▸ **Excerpted data**:
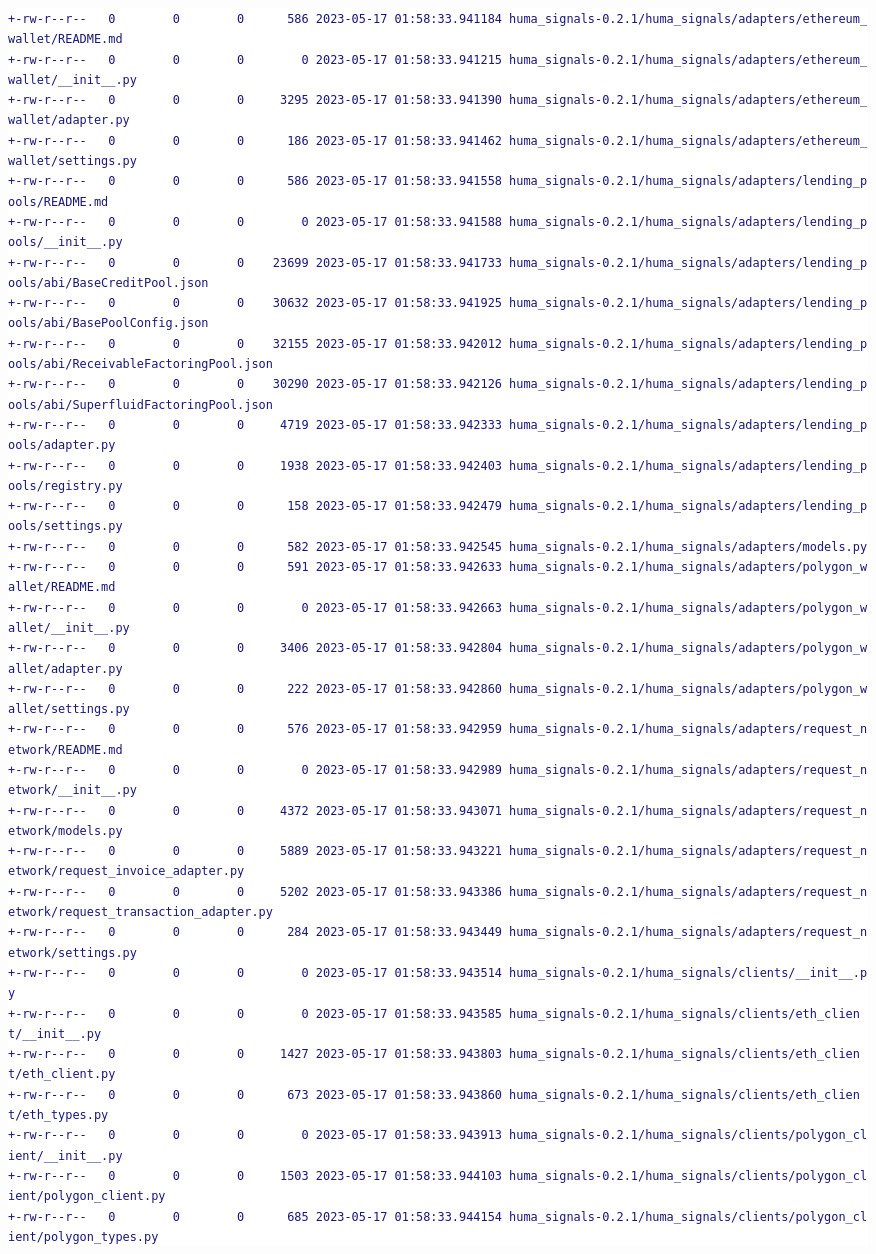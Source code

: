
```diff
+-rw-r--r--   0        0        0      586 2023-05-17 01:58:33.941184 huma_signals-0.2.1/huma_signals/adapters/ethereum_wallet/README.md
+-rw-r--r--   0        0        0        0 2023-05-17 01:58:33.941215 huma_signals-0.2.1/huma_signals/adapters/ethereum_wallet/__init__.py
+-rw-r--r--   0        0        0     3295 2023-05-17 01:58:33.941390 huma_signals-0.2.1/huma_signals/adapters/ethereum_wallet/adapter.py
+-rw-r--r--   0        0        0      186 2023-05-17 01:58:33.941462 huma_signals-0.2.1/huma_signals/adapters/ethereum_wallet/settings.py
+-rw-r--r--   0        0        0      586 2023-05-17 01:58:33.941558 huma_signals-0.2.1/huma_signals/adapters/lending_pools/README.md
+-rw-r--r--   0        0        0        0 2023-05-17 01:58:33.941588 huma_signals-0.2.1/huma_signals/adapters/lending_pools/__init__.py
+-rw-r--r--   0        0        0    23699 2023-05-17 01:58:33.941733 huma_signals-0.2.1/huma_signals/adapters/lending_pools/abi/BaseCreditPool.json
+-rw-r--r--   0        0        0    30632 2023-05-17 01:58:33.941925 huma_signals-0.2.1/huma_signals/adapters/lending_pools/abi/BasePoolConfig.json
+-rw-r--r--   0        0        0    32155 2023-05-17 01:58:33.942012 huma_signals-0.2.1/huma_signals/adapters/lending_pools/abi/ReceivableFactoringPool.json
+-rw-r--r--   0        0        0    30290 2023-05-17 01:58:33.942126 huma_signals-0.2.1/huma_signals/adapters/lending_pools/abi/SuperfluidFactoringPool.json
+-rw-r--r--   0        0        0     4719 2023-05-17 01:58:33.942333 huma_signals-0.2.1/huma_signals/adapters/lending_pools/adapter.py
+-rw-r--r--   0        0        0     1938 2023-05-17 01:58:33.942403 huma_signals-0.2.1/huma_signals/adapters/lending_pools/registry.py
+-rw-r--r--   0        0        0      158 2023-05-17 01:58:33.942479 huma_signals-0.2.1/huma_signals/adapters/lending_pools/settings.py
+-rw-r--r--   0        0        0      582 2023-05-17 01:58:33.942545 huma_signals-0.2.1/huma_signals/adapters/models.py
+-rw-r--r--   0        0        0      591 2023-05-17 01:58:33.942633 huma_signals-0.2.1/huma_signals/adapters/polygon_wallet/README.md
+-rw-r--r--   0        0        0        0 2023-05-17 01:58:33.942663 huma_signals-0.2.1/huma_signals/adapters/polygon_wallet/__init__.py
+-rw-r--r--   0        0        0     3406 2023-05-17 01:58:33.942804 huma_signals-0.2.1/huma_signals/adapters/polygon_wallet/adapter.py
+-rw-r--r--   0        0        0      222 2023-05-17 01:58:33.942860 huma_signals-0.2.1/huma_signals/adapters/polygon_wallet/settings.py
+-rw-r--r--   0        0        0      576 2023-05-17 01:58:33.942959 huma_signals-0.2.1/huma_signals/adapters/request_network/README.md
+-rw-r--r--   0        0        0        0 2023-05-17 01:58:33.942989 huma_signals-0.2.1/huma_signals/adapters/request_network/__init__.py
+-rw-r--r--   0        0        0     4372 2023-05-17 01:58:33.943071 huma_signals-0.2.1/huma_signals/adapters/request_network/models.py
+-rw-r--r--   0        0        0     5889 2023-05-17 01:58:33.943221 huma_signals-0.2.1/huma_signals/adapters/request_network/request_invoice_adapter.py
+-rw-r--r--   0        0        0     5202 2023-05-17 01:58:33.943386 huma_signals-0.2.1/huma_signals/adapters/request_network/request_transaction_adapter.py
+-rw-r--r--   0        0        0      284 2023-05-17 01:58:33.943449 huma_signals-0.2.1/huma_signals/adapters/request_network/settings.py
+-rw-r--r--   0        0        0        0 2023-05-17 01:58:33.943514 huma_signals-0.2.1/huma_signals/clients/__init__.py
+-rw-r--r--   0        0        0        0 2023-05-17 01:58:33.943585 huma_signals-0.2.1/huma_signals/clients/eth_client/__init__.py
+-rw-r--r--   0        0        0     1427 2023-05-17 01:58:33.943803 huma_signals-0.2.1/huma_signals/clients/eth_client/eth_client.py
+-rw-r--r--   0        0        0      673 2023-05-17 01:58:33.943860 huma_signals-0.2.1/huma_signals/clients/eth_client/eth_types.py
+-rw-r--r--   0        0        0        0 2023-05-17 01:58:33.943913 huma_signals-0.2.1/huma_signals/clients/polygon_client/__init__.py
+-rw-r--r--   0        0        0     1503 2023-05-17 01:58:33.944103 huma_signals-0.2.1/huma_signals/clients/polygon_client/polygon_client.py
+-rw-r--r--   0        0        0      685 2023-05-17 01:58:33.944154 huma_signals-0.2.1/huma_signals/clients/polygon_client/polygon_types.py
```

▸ **What to produce**:
Your answer is a single number: the count of lines in the records holding the string "settings".

▸ **Exercise answer**:
4